## ABOUT THIS EXERCISE
Skip all pictures, then copy the lines from the start of the data through the line with "Affinity to be added to stackqlNode deployment |", keeping both ends.

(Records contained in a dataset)
<<<<
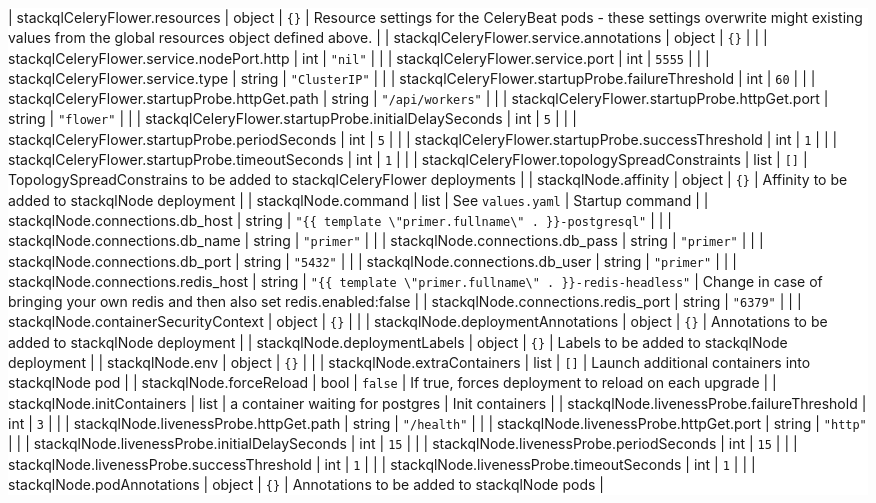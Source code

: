| stackqlCeleryFlower.resources | object | `{}` | Resource settings for the CeleryBeat pods - these settings overwrite might existing values from the global resources object defined above. |
| stackqlCeleryFlower.service.annotations | object | `{}` |  |
| stackqlCeleryFlower.service.nodePort.http | int | `"nil"` |  |
| stackqlCeleryFlower.service.port | int | `5555` |  |
| stackqlCeleryFlower.service.type | string | `"ClusterIP"` |  |
| stackqlCeleryFlower.startupProbe.failureThreshold | int | `60` |  |
| stackqlCeleryFlower.startupProbe.httpGet.path | string | `"/api/workers"` |  |
| stackqlCeleryFlower.startupProbe.httpGet.port | string | `"flower"` |  |
| stackqlCeleryFlower.startupProbe.initialDelaySeconds | int | `5` |  |
| stackqlCeleryFlower.startupProbe.periodSeconds | int | `5` |  |
| stackqlCeleryFlower.startupProbe.successThreshold | int | `1` |  |
| stackqlCeleryFlower.startupProbe.timeoutSeconds | int | `1` |  |
| stackqlCeleryFlower.topologySpreadConstraints | list | `[]` | TopologySpreadConstrains to be added to stackqlCeleryFlower deployments |
| stackqlNode.affinity | object | `{}` | Affinity to be added to stackqlNode deployment |
| stackqlNode.command | list | See `values.yaml` | Startup command |
| stackqlNode.connections.db_host | string | `"{{ template \"primer.fullname\" . }}-postgresql"` |  |
| stackqlNode.connections.db_name | string | `"primer"` |  |
| stackqlNode.connections.db_pass | string | `"primer"` |  |
| stackqlNode.connections.db_port | string | `"5432"` |  |
| stackqlNode.connections.db_user | string | `"primer"` |  |
| stackqlNode.connections.redis_host | string | `"{{ template \"primer.fullname\" . }}-redis-headless"` | Change in case of bringing your own redis and then also set redis.enabled:false |
| stackqlNode.connections.redis_port | string | `"6379"` |  |
| stackqlNode.containerSecurityContext | object | `{}` |  |
| stackqlNode.deploymentAnnotations | object | `{}` | Annotations to be added to stackqlNode deployment |
| stackqlNode.deploymentLabels | object | `{}` | Labels to be added to stackqlNode deployment |
| stackqlNode.env | object | `{}` |  |
| stackqlNode.extraContainers | list | `[]` | Launch additional containers into stackqlNode pod |
| stackqlNode.forceReload | bool | `false` | If true, forces deployment to reload on each upgrade |
| stackqlNode.initContainers | list | a container waiting for postgres | Init containers |
| stackqlNode.livenessProbe.failureThreshold | int | `3` |  |
| stackqlNode.livenessProbe.httpGet.path | string | `"/health"` |  |
| stackqlNode.livenessProbe.httpGet.port | string | `"http"` |  |
| stackqlNode.livenessProbe.initialDelaySeconds | int | `15` |  |
| stackqlNode.livenessProbe.periodSeconds | int | `15` |  |
| stackqlNode.livenessProbe.successThreshold | int | `1` |  |
| stackqlNode.livenessProbe.timeoutSeconds | int | `1` |  |
| stackqlNode.podAnnotations | object | `{}` | Annotations to be added to stackqlNode pods |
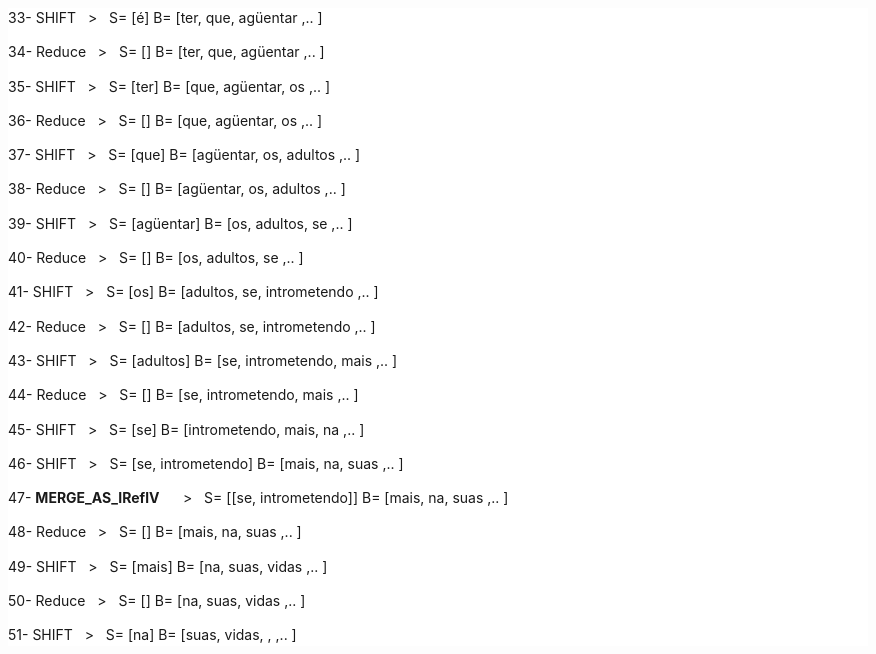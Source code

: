 

33- SHIFT&nbsp;&nbsp;&nbsp;>&nbsp;&nbsp;&nbsp;S= [é]   B= [ter, que, agüentar ,.. ]



34- Reduce&nbsp;&nbsp;&nbsp;>&nbsp;&nbsp;&nbsp;S= []   B= [ter, que, agüentar ,.. ]



35- SHIFT&nbsp;&nbsp;&nbsp;>&nbsp;&nbsp;&nbsp;S= [ter]   B= [que, agüentar, os ,.. ]



36- Reduce&nbsp;&nbsp;&nbsp;>&nbsp;&nbsp;&nbsp;S= []   B= [que, agüentar, os ,.. ]



37- SHIFT&nbsp;&nbsp;&nbsp;>&nbsp;&nbsp;&nbsp;S= [que]   B= [agüentar, os, adultos ,.. ]



38- Reduce&nbsp;&nbsp;&nbsp;>&nbsp;&nbsp;&nbsp;S= []   B= [agüentar, os, adultos ,.. ]



39- SHIFT&nbsp;&nbsp;&nbsp;>&nbsp;&nbsp;&nbsp;S= [agüentar]   B= [os, adultos, se ,.. ]



40- Reduce&nbsp;&nbsp;&nbsp;>&nbsp;&nbsp;&nbsp;S= []   B= [os, adultos, se ,.. ]



41- SHIFT&nbsp;&nbsp;&nbsp;>&nbsp;&nbsp;&nbsp;S= [os]   B= [adultos, se, intrometendo ,.. ]



42- Reduce&nbsp;&nbsp;&nbsp;>&nbsp;&nbsp;&nbsp;S= []   B= [adultos, se, intrometendo ,.. ]



43- SHIFT&nbsp;&nbsp;&nbsp;>&nbsp;&nbsp;&nbsp;S= [adultos]   B= [se, intrometendo, mais ,.. ]



44- Reduce&nbsp;&nbsp;&nbsp;>&nbsp;&nbsp;&nbsp;S= []   B= [se, intrometendo, mais ,.. ]



45- SHIFT&nbsp;&nbsp;&nbsp;>&nbsp;&nbsp;&nbsp;S= [se]   B= [intrometendo, mais, na ,.. ]



46- SHIFT&nbsp;&nbsp;&nbsp;>&nbsp;&nbsp;&nbsp;S= [se, intrometendo]   B= [mais, na, suas ,.. ]



47- **MERGE_AS_IReflV**&nbsp;&nbsp;&nbsp;&nbsp;&nbsp;&nbsp;>&nbsp;&nbsp;&nbsp;S= [[se, intrometendo]]   B= [mais, na, suas ,.. ]



48- Reduce&nbsp;&nbsp;&nbsp;>&nbsp;&nbsp;&nbsp;S= []   B= [mais, na, suas ,.. ]



49- SHIFT&nbsp;&nbsp;&nbsp;>&nbsp;&nbsp;&nbsp;S= [mais]   B= [na, suas, vidas ,.. ]



50- Reduce&nbsp;&nbsp;&nbsp;>&nbsp;&nbsp;&nbsp;S= []   B= [na, suas, vidas ,.. ]



51- SHIFT&nbsp;&nbsp;&nbsp;>&nbsp;&nbsp;&nbsp;S= [na]   B= [suas, vidas, , ,.. ]

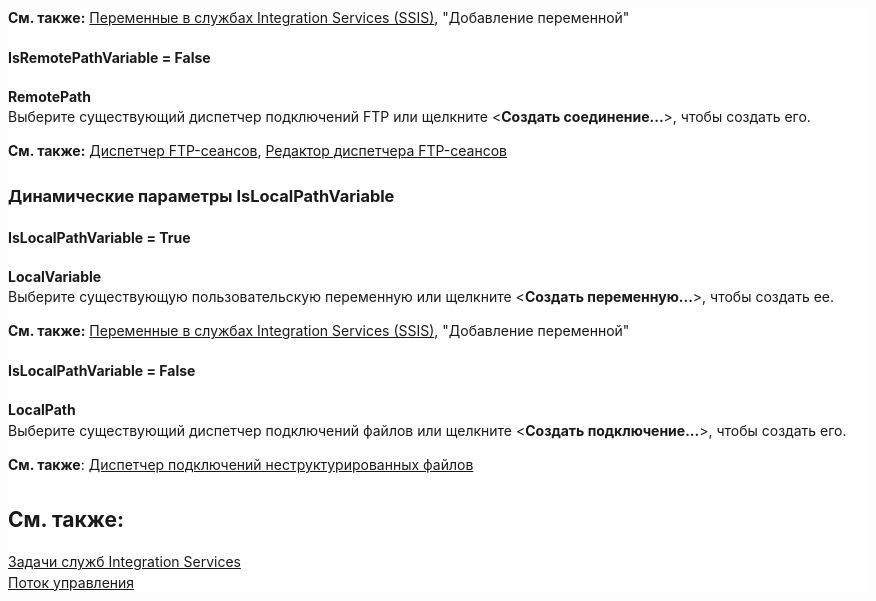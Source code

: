  **См. также:** [Переменные в службах Integration Services (SSIS)](../../integration-services/integration-services-ssis-variables.md), "Добавление переменной"  
  
#### <a name="isremotepathvariable--false"></a>IsRemotePathVariable = False  
 **RemotePath**  
 Выберите существующий диспетчер подключений FTP или щелкните \<**Создать соединение...**>, чтобы создать его.  
  
 **См. также:** [Диспетчер FTP-сеансов](../../integration-services/connection-manager/ftp-connection-manager.md), [Редактор диспетчера FTP-сеансов](../../integration-services/connection-manager/ftp-connection-manager-editor.md)  
  
### <a name="islocalpathvariable-dynamic-options"></a>Динамические параметры IsLocalPathVariable  
  
#### <a name="islocalpathvariable--true"></a>IsLocalPathVariable = True  
 **LocalVariable**  
 Выберите существующую пользовательскую переменную или щелкните \<**Создать переменную...**>, чтобы создать ее.  
  
 **См. также:** [Переменные в службах Integration Services (SSIS)](../../integration-services/integration-services-ssis-variables.md), "Добавление переменной"  
  
#### <a name="islocalpathvariable--false"></a>IsLocalPathVariable = False  
 **LocalPath**  
 Выберите существующий диспетчер подключений файлов или щелкните \<**Создать подключение...**>, чтобы создать его.  
  
 **См. также**: [Диспетчер подключений неструктурированных файлов](../../integration-services/connection-manager/flat-file-connection-manager.md)  
  
## <a name="see-also"></a>См. также:  
 [Задачи служб Integration Services](../../integration-services/control-flow/integration-services-tasks.md)   
 [Поток управления](../../integration-services/control-flow/control-flow.md)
>>>>
## EXERCISE RESULT
Source code

:| stackqlCeleryFlower.resources | object | `{}` | Resource settings for the CeleryBeat pods - these settings overwrite might existing values from the global resources object defined above. |
| stackqlCeleryFlower.service.annotations | object | `{}` |  |
| stackqlCeleryFlower.service.nodePort.http | int | `"nil"` |  |
| stackqlCeleryFlower.service.port | int | `5555` |  |
| stackqlCeleryFlower.service.type | string | `"ClusterIP"` |  |
| stackqlCeleryFlower.startupProbe.failureThreshold | int | `60` |  |
| stackqlCeleryFlower.startupProbe.httpGet.path | string | `"/api/workers"` |  |
| stackqlCeleryFlower.startupProbe.httpGet.port | string | `"flower"` |  |
| stackqlCeleryFlower.startupProbe.initialDelaySeconds | int | `5` |  |
| stackqlCeleryFlower.startupProbe.periodSeconds | int | `5` |  |
| stackqlCeleryFlower.startupProbe.successThreshold | int | `1` |  |
| stackqlCeleryFlower.startupProbe.timeoutSeconds | int | `1` |  |
| stackqlCeleryFlower.topologySpreadConstraints | list | `[]` | TopologySpreadConstrains to be added to stackqlCeleryFlower deployments |
| stackqlNode.affinity | object | `{}` | Affinity to be added to stackqlNode deployment |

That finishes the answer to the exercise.